世界情勢も国内情勢も変化し続けているのに60年以上も前に作られた憲法を理念にして憲法通りの世の中にしようとするのはおかしいではないか。憲法は神がつくったものではない。人間がつくったものだ。憲法にも欠点はある。欠点を見つければ訂正していくべきである。憲法は固定させるものではない。国民の手によって現実に沿って改定されていくべきものだ。
60,年以上も前につくった憲法を理念に置いて、その理念を実現するという考えは時代の変化に遅れた改革しかできない。現実に生きている私たちは私たちの理念をつくり上げ、私たちの理念を実現するために憲法を改定し、私たちの理念を実現するために現実を変えていくのが普通だ。ただ、日本は戦争に負け、天皇崇拝・富国強兵の帝国主義憲法から180度転換した民主主義の日本国憲法になったために国民のほうが憲法の理念に追いつけない状態が続いた歴史がある。しかし、憲法を絶対視して憲法の理念を実現すればいいと考えるのは世の中の変化を無視し、思想や理念の変化を無視し、現実に生きている人々のことを無視してしまう。現実に生きている人たちの幸せが一番大事な問題であって、憲法の理念に合っているかいないかが大事ではない。

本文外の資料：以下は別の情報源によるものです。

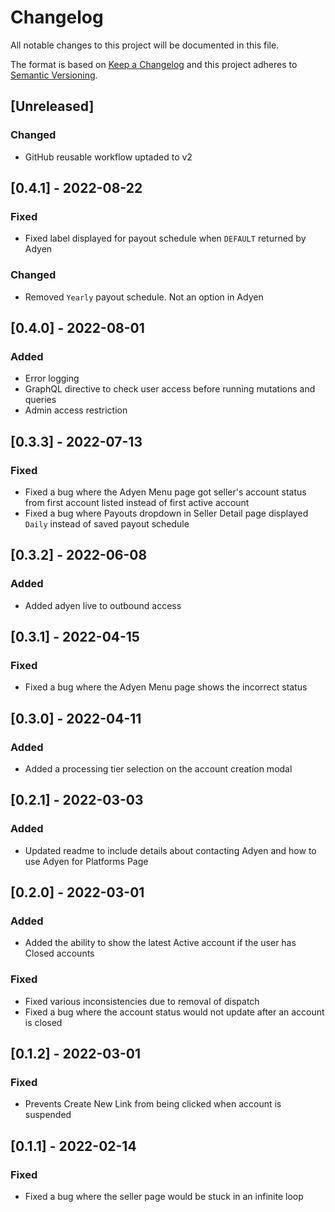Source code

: # Changelog

All notable changes to this project will be documented in this file.

The format is based on [Keep a Changelog](http://keepachangelog.com/en/1.0.0/)
and this project adheres to [Semantic Versioning](http://semver.org/spec/v2.0.0.html).

## [Unreleased]

### Changed

- GitHub reusable workflow uptaded to v2

## [0.4.1] - 2022-08-22

### Fixed

- Fixed label displayed for payout schedule when `DEFAULT` returned by Adyen

### Changed

- Removed `Yearly` payout schedule. Not an option in Adyen

## [0.4.0] - 2022-08-01

### Added

- Error logging
- GraphQL directive to check user access before running mutations and queries
- Admin access restriction

## [0.3.3] - 2022-07-13

### Fixed

- Fixed a bug where the Adyen Menu page got seller's account status from first account listed instead of first active account
- Fixed a bug where Payouts dropdown in Seller Detail page displayed `Daily` instead of saved payout schedule

## [0.3.2] - 2022-06-08

### Added

- Added adyen live to outbound access

## [0.3.1] - 2022-04-15

### Fixed

- Fixed a bug where the Adyen Menu page shows the incorrect status

## [0.3.0] - 2022-04-11

### Added

- Added a processing tier selection on the account creation modal

## [0.2.1] - 2022-03-03

### Added

- Updated readme to include details about contacting Adyen and how to use Adyen for Platforms Page

## [0.2.0] - 2022-03-01

### Added

- Added the ability to show the latest Active account if the user has Closed accounts

### Fixed

- Fixed various inconsistencies due to removal of dispatch
- Fixed a bug where the account status would not update after an account is closed

## [0.1.2] - 2022-03-01

### Fixed

- Prevents Create New Link from being clicked when account is suspended

## [0.1.1] - 2022-02-14

### Fixed

- Fixed a bug where the seller page would be stuck in an infinite loop
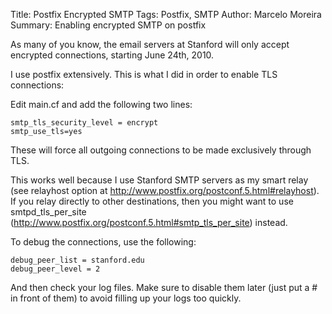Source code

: Title: Postfix Encrypted SMTP
Tags: Postfix, SMTP
Author: Marcelo Moreira
Summary: Enabling encrypted SMTP on postfix

As many of you know, the email servers at Stanford will only accept encrypted connections, starting June 24th, 2010.

I use postfix extensively. This is what I did in order to enable TLS connections:

Edit main.cf and add the following two lines:

    smtp_tls_security_level = encrypt
    smtp_use_tls=yes

These will force all outgoing connections to be made exclusively through TLS.

This works well because I use Stanford SMTP servers as my smart relay (see relayhost option at http://www.postfix.org/postconf.5.html#relayhost). If you relay directly to other destinations, then you might want to use smtpd_tls_per_site (http://www.postfix.org/postconf.5.html#smtp_tls_per_site) instead.

To debug the connections, use the following:

    debug_peer_list = stanford.edu
    debug_peer_level = 2

And then check your log files. Make sure to disable them later (just put a # in front of them) to avoid filling up your logs too quickly.
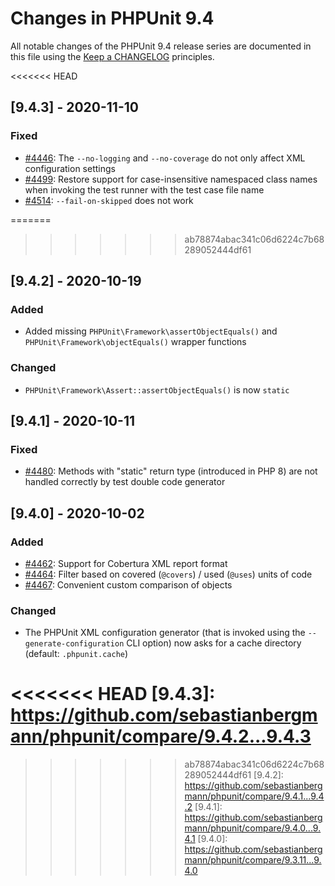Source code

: # Changes in PHPUnit 9.4

All notable changes of the PHPUnit 9.4 release series are documented in this file using the [Keep a CHANGELOG](https://keepachangelog.com/) principles.

<<<<<<< HEAD
## [9.4.3] - 2020-11-10

### Fixed

* [#4446](https://github.com/sebastianbergmann/phpunit/pull/4446): The `--no-logging` and `--no-coverage` do not only affect XML configuration settings
* [#4499](https://github.com/sebastianbergmann/phpunit/pull/4499): Restore support for case-insensitive namespaced class names when invoking the test runner with the test case file name
* [#4514](https://github.com/sebastianbergmann/phpunit/issues/4514): `--fail-on-skipped` does not work

=======
>>>>>>> ab78874abac341c06d6224c7b68289052444df61
## [9.4.2] - 2020-10-19

### Added

* Added missing `PHPUnit\Framework\assertObjectEquals()` and `PHPUnit\Framework\objectEquals()` wrapper functions

### Changed

* `PHPUnit\Framework\Assert::assertObjectEquals()` is now `static`

## [9.4.1] - 2020-10-11

### Fixed

* [#4480](https://github.com/sebastianbergmann/phpunit/issues/4480): Methods with "static" return type (introduced in PHP 8) are not handled correctly by test double code generator

## [9.4.0] - 2020-10-02

### Added

* [#4462](https://github.com/sebastianbergmann/phpunit/pull/4462): Support for Cobertura XML report format
* [#4464](https://github.com/sebastianbergmann/phpunit/issues/4464): Filter based on covered (`@covers`) / used (`@uses`) units of code
* [#4467](https://github.com/sebastianbergmann/phpunit/issues/4467): Convenient custom comparison of objects

### Changed

* The PHPUnit XML configuration generator (that is invoked using the `--generate-configuration` CLI option) now asks for a cache directory (default: `.phpunit.cache`)

<<<<<<< HEAD
[9.4.3]: https://github.com/sebastianbergmann/phpunit/compare/9.4.2...9.4.3
=======
>>>>>>> ab78874abac341c06d6224c7b68289052444df61
[9.4.2]: https://github.com/sebastianbergmann/phpunit/compare/9.4.1...9.4.2
[9.4.1]: https://github.com/sebastianbergmann/phpunit/compare/9.4.0...9.4.1
[9.4.0]: https://github.com/sebastianbergmann/phpunit/compare/9.3.11...9.4.0

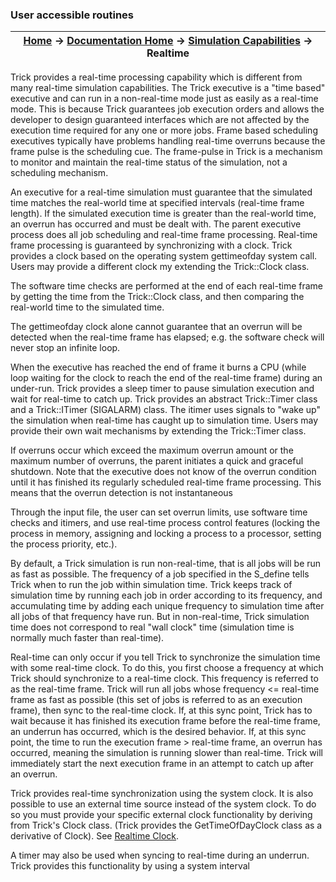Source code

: ### User accessible routines

| [Home](/trick) → [Documentation Home](../Documentation-Home) → [Simulation Capabilities](Simulation-Capabilities) → Realtime |
|------------------------------------------------------------------|

Trick provides a real-time processing capability which is different from many real-time
simulation capabilities. The Trick executive is a "time based" executive and can run in
a non-real-time mode just as easily as a real-time mode. This is because Trick guarantees
job execution orders and allows the developer to design guaranteed interfaces which are
not affected by the execution time required for any one or more jobs. Frame based
scheduling executives typically have problems handling real-time overruns because the
frame pulse is the scheduling cue. The frame-pulse in Trick is a mechanism to monitor
and maintain the real-time status of the simulation, not a scheduling mechanism.

An executive for a real-time simulation must guarantee that the simulated time matches
the real-world time at specified intervals (real-time frame length). If the simulated
execution time is greater than the real-world time, an overrun has occurred and must be
dealt with. The parent executive process does all job scheduling and real-time frame
processing. Real-time frame processing is guaranteed by synchronizing with a clock.
Trick provides a clock based on the operating system gettimeofday system call.  Users
may provide a different clock my extending the Trick::Clock class.

The software time checks are performed at the end of each real-time
frame by getting the time from the Trick::Clock class, and then
comparing the real-world time to the simulated time.

The gettimeofday clock alone cannot guarantee that an overrun will be detected when
the real-time frame has elapsed; e.g.  the software check will never stop an infinite loop.

When the executive has reached the end of frame it burns a CPU (while loop waiting
for the clock to reach the end of the real-time frame) during an under-run.
Trick provides a sleep timer to pause simulation execution and wait for real-time to
catch up. Trick provides an abstract Trick::Timer class and a Trick::ITimer (SIGALARM)
class.  The itimer uses signals to "wake up" the simulation when real-time has caught
up to simulation time.  Users may provide their own wait mechanisms by extending the
Trick::Timer class.

If overruns occur which exceed the maximum overrun amount or the
maximum number of overruns, the parent initiates a quick and graceful shutdown. Note
that the executive does not know of the overrun condition until it has finished its
regularly scheduled real-time frame processing.  This means that the overrun detection
is not instantaneous

Through the input file, the user can set overrun limits, use software time checks and
itimers, and use real-time process control features (locking the process in memory,
assigning and locking a process to a processor, setting the process priority, etc.).

By default, a Trick simulation is run non-real-time, that is all jobs will be run as
fast as possible. The frequency of a job specified in the S_define tells Trick when
to run the job within simulation time. Trick keeps track of simulation time by
running each job in order according to its frequency, and accumulating time by adding
each unique frequency to simulation time after all jobs of that frequency have run.
But in non-real-time, Trick simulation time does not correspond to real "wall clock"
time (simulation time is normally much faster than real-time).

Real-time can only occur if you tell Trick to synchronize the simulation time with some
real-time clock. To do this, you first choose a frequency at which Trick should synchronize
to a real-time clock. This frequency is referred to as the real-time frame. Trick
will run all jobs whose frequency \<= real-time frame as fast as possible (this set of
jobs is referred to as an execution frame), then sync to the real-time clock. If,
at this sync point, Trick has to wait because it has finished its execution frame before
the real-time frame, an underrun has occurred, which is the desired behavior. If, at
this sync point, the time to run the execution frame \> real-time frame, an overrun has
occurred, meaning the simulation is running slower than real-time. Trick will immediately
start the next execution frame in an attempt to catch up after an overrun.

Trick provides real-time synchronization using the system clock.
It is also possible to use an external time source instead of the system clock. To do so
you must provide your specific external clock functionality by deriving from Trick's
Clock class. (Trick provides the GetTimeOfDayClock class as a derivative of Clock).
See [Realtime Clock](Realtime-Clock).

A timer may also be used when syncing to real-time during an underrun. Trick provides
this functionality by using a system interval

戦前は天皇崇拝者だった大田さんは戦後になって憲法崇拝者に変わったようだ。大田さんにとって戦前は天皇が絶対的存在だったものが戦後は憲法が絶縦的な存在になったというわけだ。戦前の支配者や軍隊が自分たちの都合のいいように天皇制を解釈したように、大田さんは憲法を自分の都合のいいように解釈しているのだろう。

 昭和の名曲「星の流れに」は戦争で苦労した戦前生まれの人たちだけでなく、私のような多くの戦後生まれの人たちにも愛されている歌だ。そんな「星の流れに」を単なる女の泣き言と切り捨てる大田さんの精神を疑う。この人に人間の情というものはあるのだろうかと思いながら私は本を読み進めていった。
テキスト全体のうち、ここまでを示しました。